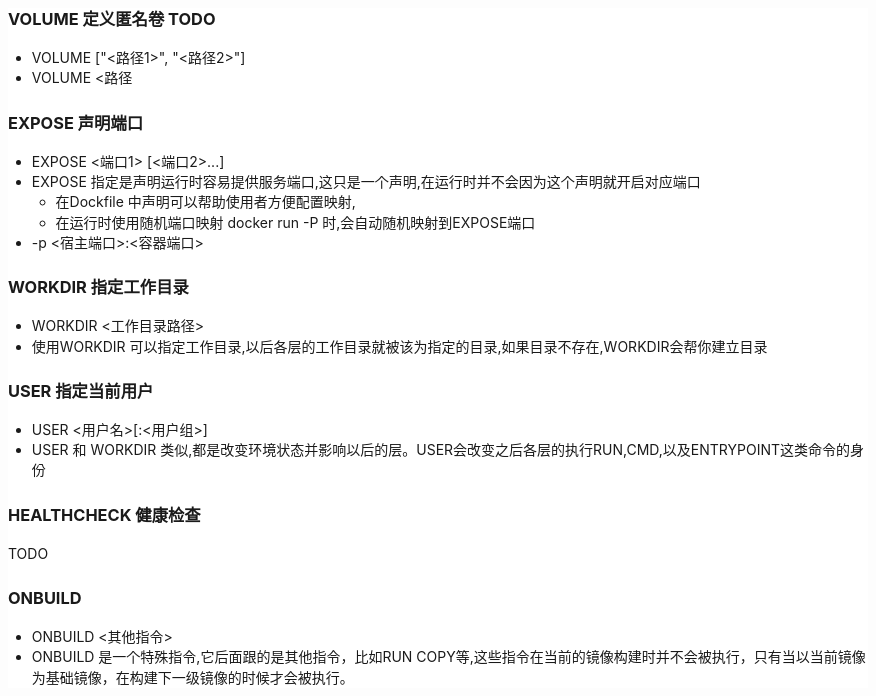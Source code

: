### VOLUME 定义匿名卷 TODO
* VOLUME ["<路径1>", "<路径2>"]
* VOLUME <路径

### EXPOSE 声明端口
* EXPOSE <端口1> [<端口2>...]
* EXPOSE 指定是声明运行时容易提供服务端口,这只是一个声明,在运行时并不会因为这个声明就开启对应端口
    * 在Dockfile 中声明可以帮助使用者方便配置映射,
    * 在运行时使用随机端口映射 docker run -P 时,会自动随机映射到EXPOSE端口
* -p <宿主端口>:<容器端口>

### WORKDIR 指定工作目录
* WORKDIR <工作目录路径>
* 使用WORKDIR 可以指定工作目录,以后各层的工作目录就被该为指定的目录,如果目录不存在,WORKDIR会帮你建立目录

### USER 指定当前用户
* USER <用户名>[:<用户组>]
* USER 和  WORKDIR 类似,都是改变环境状态并影响以后的层。USER会改变之后各层的执行RUN,CMD,以及ENTRYPOINT这类命令的身份

### HEALTHCHECK 健康检查
TODO

### ONBUILD 
* ONBUILD <其他指令>
* ONBUILD 是一个特殊指令,它后面跟的是其他指令，比如RUN COPY等,这些指令在当前的镜像构建时并不会被执行，只有当以当前镜像为基础镜像，在构建下一级镜像的时候才会被执行。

----------------------------------------

● REQUIRED WORK
Each line holding "USER" in the records should be copied out.

● ANSWER TO THE EXERCISE
### USER 指定当前用户
* USER <用户名>[:<用户组>]
* USER 和  WORKDIR 类似,都是改变环境状态并影响以后的层。USER会改变之后各层的执行RUN,CMD,以及ENTRYPOINT这类命令的身份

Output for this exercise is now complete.